**SUPPLIED MATERIAL:**
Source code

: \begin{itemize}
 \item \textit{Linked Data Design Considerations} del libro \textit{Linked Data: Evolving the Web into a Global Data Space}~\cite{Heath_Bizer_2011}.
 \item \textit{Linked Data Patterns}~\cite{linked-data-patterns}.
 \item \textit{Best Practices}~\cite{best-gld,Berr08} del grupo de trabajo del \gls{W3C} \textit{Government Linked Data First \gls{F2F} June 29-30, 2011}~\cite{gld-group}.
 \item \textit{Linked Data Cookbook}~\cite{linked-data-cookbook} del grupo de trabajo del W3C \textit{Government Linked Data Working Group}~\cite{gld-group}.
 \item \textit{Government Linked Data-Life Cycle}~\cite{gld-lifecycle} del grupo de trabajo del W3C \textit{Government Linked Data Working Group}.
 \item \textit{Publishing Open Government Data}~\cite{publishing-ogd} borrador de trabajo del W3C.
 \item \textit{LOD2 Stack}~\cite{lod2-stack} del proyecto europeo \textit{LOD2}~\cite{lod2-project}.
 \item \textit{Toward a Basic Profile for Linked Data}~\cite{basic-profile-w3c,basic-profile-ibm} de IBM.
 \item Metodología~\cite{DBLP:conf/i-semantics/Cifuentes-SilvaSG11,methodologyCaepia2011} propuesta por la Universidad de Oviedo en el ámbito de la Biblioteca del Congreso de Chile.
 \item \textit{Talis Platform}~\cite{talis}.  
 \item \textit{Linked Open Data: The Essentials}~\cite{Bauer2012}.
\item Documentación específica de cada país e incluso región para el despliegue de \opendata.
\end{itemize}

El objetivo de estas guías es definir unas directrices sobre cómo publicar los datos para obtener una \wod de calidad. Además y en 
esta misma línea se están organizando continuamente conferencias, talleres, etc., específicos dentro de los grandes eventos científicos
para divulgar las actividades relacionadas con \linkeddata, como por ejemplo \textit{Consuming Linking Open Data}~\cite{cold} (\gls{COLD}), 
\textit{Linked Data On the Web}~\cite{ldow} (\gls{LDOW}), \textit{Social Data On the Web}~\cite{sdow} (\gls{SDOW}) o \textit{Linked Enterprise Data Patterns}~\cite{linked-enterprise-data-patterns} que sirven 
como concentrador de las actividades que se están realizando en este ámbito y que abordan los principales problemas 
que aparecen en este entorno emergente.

**EXERCISE PROMPT:**
Looking at the data above, count the lines that contain the string "este" and give only the count.

**RESPONSE:**
2